Re: HUDI Table Primary Key - UUID or Custom For Better Performance

2020-10-21 Thread tanu dua
Thanks got it. Unfortunately it’s not very straightforward for me to
provide ordered keys. So far I am getting a decent write performance so
will revisit if required.

On Wed, 21 Oct 2020 at 7:45 AM, Vinoth Chandar <
mail.vinoth.chan...@gmail.com> wrote:

> For now, bloom filters are not actually leveraged in the read/query path
> but only by the writer performing the index lookup for upserting. Hudi is
> write optimized like an OLTP store and read optimized like OLAP, if
> that makes sense.
>
> As for bloom index performance, our tuning guide and FAQ talk about this.
> If you eventually want to support de-duplication say, it might be good to
> pick a key that is ordered. Something like _hoodie_seq_no that keeps
> increasing with new commits, then the bloom indexing mechanism will be also
> able to do range pruning effectively improving performance significantly.
> Pure uuid keys are not very conducive for range pruning ie files written
> during each commit will over lap in key range with almost every other file.
>
> Thanks
> Vinoth
>
> On Fri, Oct 16, 2020 at 8:42 PM Tanuj  wrote:
>
> > Thanks Prashant. To answer your questions -
> > 1) Yes size of keys are something around 5-8 alphanumeric but since its
> > composite key of 3 domain keys I believe it will be almost equal to UUID
> > 4) Thats the business need. We need to keep a track/audit for every
> > insertion of new record. We had 2 options - Update Existing Record , make
> > an Audit Table to store old records or keep pushing in the same table
> with
> > timestamp so that it always works with Append mode. We choose Option 2
> > 5) Thats what I want to understand how Bloom Filters will be useful here.
> > And in general also is bloom filter used in HUDI for read. I understand
> the
> > write process where its being used but does it use in read as well as I
> > believe after picking up the correct parquet file Hudi delegates the read
> > to Spark . Please correct me if I am wrong here
> > 6) We will only query on domain object keys excluding create_date.
> >
> > On 2020/10/16 18:53:21, Prashant Wason  wrote:
> > > Hi Tanu,
> > >
> > > Some points to consider:
> > > 1. UUID is fixed size compared to domain_object_keys (dont know the
> > size).
> > > Smaller keys will reduce the storage requirements.
> > > 2. UUIDs don't compress.
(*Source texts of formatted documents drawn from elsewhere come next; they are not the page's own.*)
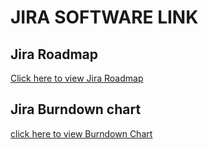 # JIRA SOFTWARE LINK

## Jira Roadmap
[Click here to view Jira Roadmap](https://pt27888.atlassian.net/jira/software/projects/SMAR/boards/3/roadmap)

## Jira Burndown chart
[click here to view Burndown Chart](https://pt27888.atlassian.net/jira/software/projects/SMAR/boards/3/reports/burndown)
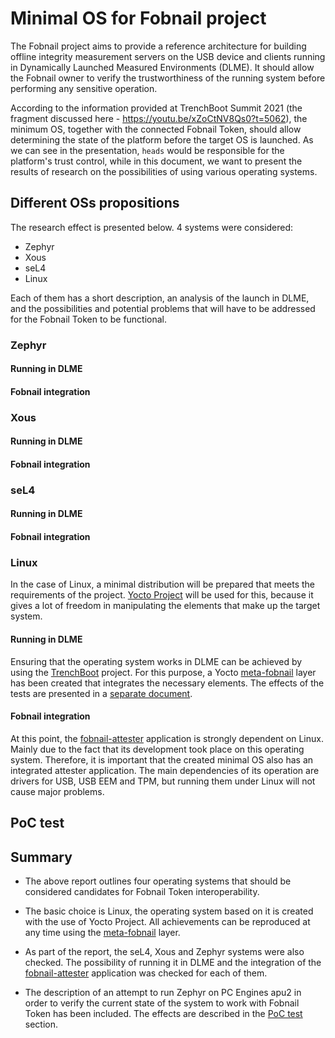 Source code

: # Minimal OS for Fobnail project

The Fobnail project aims to provide a reference architecture for building
offline integrity measurement servers on the USB device and clients running in
Dynamically Launched Measured Environments (DLME). It should allow the Fobnail
owner to verify the trustworthiness of the running system before performing any
sensitive operation.

According to the information provided at TrenchBoot Summit 2021 (the fragment
discussed here - https://youtu.be/xZoCtNV8Qs0?t=5062), the minimum OS, together
with the connected Fobnail Token, should allow determining the state of the
platform before the target OS is launched. As we can see in the presentation,
`heads` would be responsible for the platform's trust control, while in this
document, we want to present the results of research on the possibilities of
using various operating systems.

## Different OSs propositions

The research effect is presented below. 4 systems were considered:

* Zephyr
* Xous
* seL4
* Linux

Each of them has a short description, an analysis of the launch in DLME, and the
possibilities and potential problems that will have to be addressed for the
Fobnail Token to be functional.

### Zephyr

<!--
TBD - short overview
-->

#### Running in DLME

<!--
TBD
-->

#### Fobnail integration

<!--
TBD
-->

### Xous

<!--
TBD - short overview
-->

#### Running in DLME

<!--
TBD
-->

#### Fobnail integration

<!--
TBD
-->

### seL4

<!--
TBD - short overview
-->

#### Running in DLME

<!--
TBD
-->

#### Fobnail integration

<!--
TBD
-->

### Linux

In the case of Linux, a minimal distribution will be prepared that meets the
requirements of the project. [Yocto Project](https://www.yoctoproject.org/) will
be used for this, because it gives a lot of freedom in manipulating the elements
that make up the target system.

#### Running in DLME

Ensuring that the operating system works in DLME can be achieved by using the
[TrenchBoot](https://trenchboot.org/) project. For this purpose, a Yocto
[meta-fobnail](https://github.com/fobnail/meta-fobnail) layer has been created
that integrates the necessary elements. The effects of the tests are presented
in a [separate document](./running-os-in-dlme.md).

#### Fobnail integration

At this point, the [fobnail-attester](https://github.com/fobnail/fobnail-attester)
application is strongly dependent on Linux. Mainly due to the fact that its
development took place on this operating system. Therefore, it is important that
the created minimal OS also has an integrated attester application. The main
dependencies of its operation are drivers for USB, USB EEM and TPM, but running
them under Linux will not cause major problems.

## PoC test

<!--
ideas:
* run one of the Xous/seL4/Zephyr on PC engines apu2
*
-->

## Summary

* The above report outlines four operating systems that should be considered
  candidates for Fobnail Token interoperability.

* The basic choice is Linux, the operating system based on it is created with
  the use of Yocto Project. All achievements can be reproduced at any time using
  the [meta-fobnail](https://github.com/fobnail/meta-fobnail) layer.

* As part of the report, the seL4, Xous and Zephyr systems were also checked.
  The possibility of running it in DLME and the integration of the
  [fobnail-attester](https://github.com/fobnail/fobnail-attester) application
  was checked for each of them.

* The description of an attempt to run Zephyr on PC Engines apu2 in order to
  verify the current state of the system to work with Fobnail Token has been
  included. The effects are described in the [PoC test](#poc-test) section.
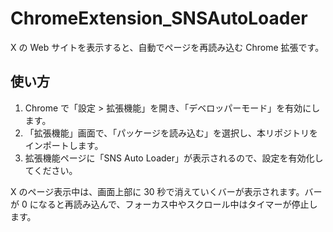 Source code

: # ChromeExtension_SNSAutoLoader

X の Web サイトを表示すると、自動でページを再読み込む Chrome 拡張です。

## 使い方

1. Chrome で「設定 > 拡張機能」を開き、「デベロッパーモード」を有効にします。
2. 「拡張機能」画面で、「パッケージを読み込む」を選択し、本リポジトリをインポートします。
3. 拡張機能ページに「SNS Auto Loader」が表示されるので、設定を有効化してください。

X のページ表示中は、画面上部に 30 秒で消えていくバーが表示されます。バーが 0 になると再読み込んで、フォーカス中やスクロール中はタイマーが停止します。
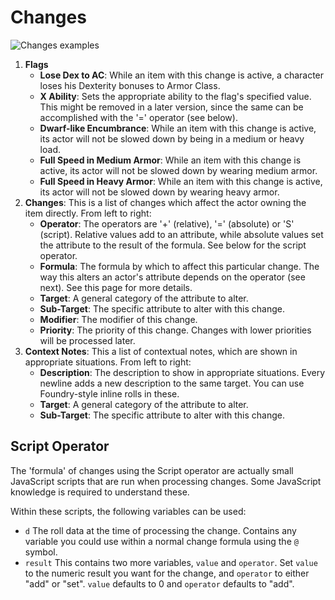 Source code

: # Changes

![Changes examples](/Help/img/item-changes.jpg)

1. **Flags**
   - **Lose Dex to AC**: While an item with this change is active, a character loses his Dexterity bonuses to Armor Class.
   - **X Ability**: Sets the appropriate ability to the flag's specified value. This might be removed in a later version, since the same can be accomplished with the '=' operator (see below).
   - **Dwarf-like Encumbrance**: While an item with this change is active, its actor will not be slowed down by being in a medium or heavy load.
   - **Full Speed in Medium Armor**: While an item with this change is active, its actor will not be slowed down by wearing medium armor.
   - **Full Speed in Heavy Armor**: While an item with this change is active, its actor will not be slowed down by wearing heavy armor.
2. **Changes**: This is a list of changes which affect the actor owning the item directly. From left to right:
   - **Operator**: The operators are '+' (relative), '=' (absolute) or 'S' (script). Relative values add to an attribute, while absolute values set the attribute to the result of the formula. See below for the script operator.
   - **Formula**: The formula by which to affect this particular change. The way this alters an actor's attribute depends on the operator (see next). See this page for more details.
   - **Target**: A general category of the attribute to alter.
   - **Sub-Target**: The specific attribute to alter with this change.
   - **Modifier**: The modifier of this change.
   - **Priority**: The priority of this change. Changes with lower priorities will be processed later.
3. **Context Notes**: This a list of contextual notes, which are shown in appropriate situations. From left to right:
   - **Description**: The description to show in appropriate situations. Every newline adds a new description to the same target. You can use Foundry-style inline rolls in these.
   - **Target**: A general category of the attribute to alter.
   - **Sub-Target**: The specific attribute to alter with this change.

## Script Operator

The 'formula' of changes using the Script operator are actually small JavaScript scripts that are run when processing changes. Some JavaScript knowledge is required to understand these.

Within these scripts, the following variables can be used:

- `d` The roll data at the time of processing the change. Contains any variable you could use within a normal change formula using the `@` symbol.
- `result` This contains two more variables, `value` and `operator`. Set `value` to the numeric result you want for the change, and `operator` to either "add" or "set".
  `value` defaults to 0 and `operator` defaults to "add".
Your domain object keys may compress better.
> > > 3. From the bloom filter perspective, I dont think there is any
> > difference
> > > unless the size difference of keys is very large.
> > > 4. If the domain object keys are already unique, what is the use of
> > > suffixing the create_date?
> > > 5. If you query by "primary key minus timestamp", the entire record key
> > > column will have to be read to match it. So bloom filters won't be
> useful
> > > here.
> > > 6. What do the domain object keys look like? Are they going to be
> > included
> > > in any other field in the record? Would you ever want to query on
> domain
> > > object keys?
> > >
> > > Thanks
> > > Prashant
> > >
> > >
> > > On Thu, Oct 15, 2020 at 8:21 PM tanu dua 
> wrote:
> > >
> > > > read query pattern will be (partition key + primary key minus
> > timestamp)
> > > > where my primary key is domain keys + timestamp.
> > > >
> > > > Read Write queries are as per dataset but mostly all the tables are
> > read
> > > > and write frequently and equally
> > > >
> > > > Read will be mostly done by providing the partitions and not by
> blanket
> > > > query.
> > > >
> > > > If we have to choose between read and write I will choose write but I
> > want
> > > > to stick only with COW table.
> > > >
> > > > Please let me know if you need more information.
> > > >
> > > >
> > > > On Thu, 15 Oct 2020 at 5:48 PM, Sivabalan 
> wrote:
> > > >
> > > > > Can you give us a sense of how your read workload looks like?
> > Depending
> > > > on
> > > > > that read perf could vary.
> > > > >
> > > > > On Thu, Oct 15, 2020 at 4:06 AM Tanuj 
> wrote:
> > > > >
> > > > > > Hi all,
> > > > > > We don't have an "UPDATE" use case and all ingested rows will be
> > > > "INSERT"
> > > > > > so what is the best way to define PRIMARY key. As of now we have
> > > > designed
> > > > > > primary key as per domain object with create_date which is -
> > > > > > ,,
> > > > > >
> > > > > > Since its always an INSERT for us , I can potentially use UUID as
> > well
> > > > .
> > > > > >
> > > > > > We use keys for Bloom Index in HUDI so just wanted to know if I
> > get a
> > > > > > better performance in writing if I will have the UUID vs
> composite
> > > > domain
> > > > > > keys.
> > > > > >
> > > > > > I believe read is not impacted as per the Primary Key as its not
> > being
> > > > > > considered ?
> > > > > >
> > > > > > Please suggest
> > > > > >
> > > > > >
> > > > >
> > > > > --
> > > > > Regards,
> > > > > -Sivabalan
> > > > >
> > > >
> > >
> >
>


Re: Bucketing in Hudi

2020-10-21 Thread Balaji Varadarajan
 Hudi supports pluggable indexing (HoodieIndex) and the phases of index lookup 
is nicely abstracted out. We have a Jira for supporting Bucket Indexing : 
https://issues.apache.org/jira/browse/HUDI-55 
You can get bucket indexing done by implementing that interface along with 
additional changes for handling initial writes to the partition and for 
bucketing information which IMO is not significant. If you are interested in 
contributing, we would be happy to help you in guiding and landing the change.
Thanks,Balaji.V



On Wednesday, October 21, 2020, 07:51:07 PM PDT, Roopa Murthy 
 wrote:  
 
 Hello Hudi team,

We have a requirement to compact data on s3 but we need bucketing on top of 
compaction so that during query time, only the files relevant to the "id" in 
query would be scanned. We are told that bucketing is not currently supported 
in Hudi. Is it possible to extend Hudi to support it? What does it take to 
extend the framework in order to do this?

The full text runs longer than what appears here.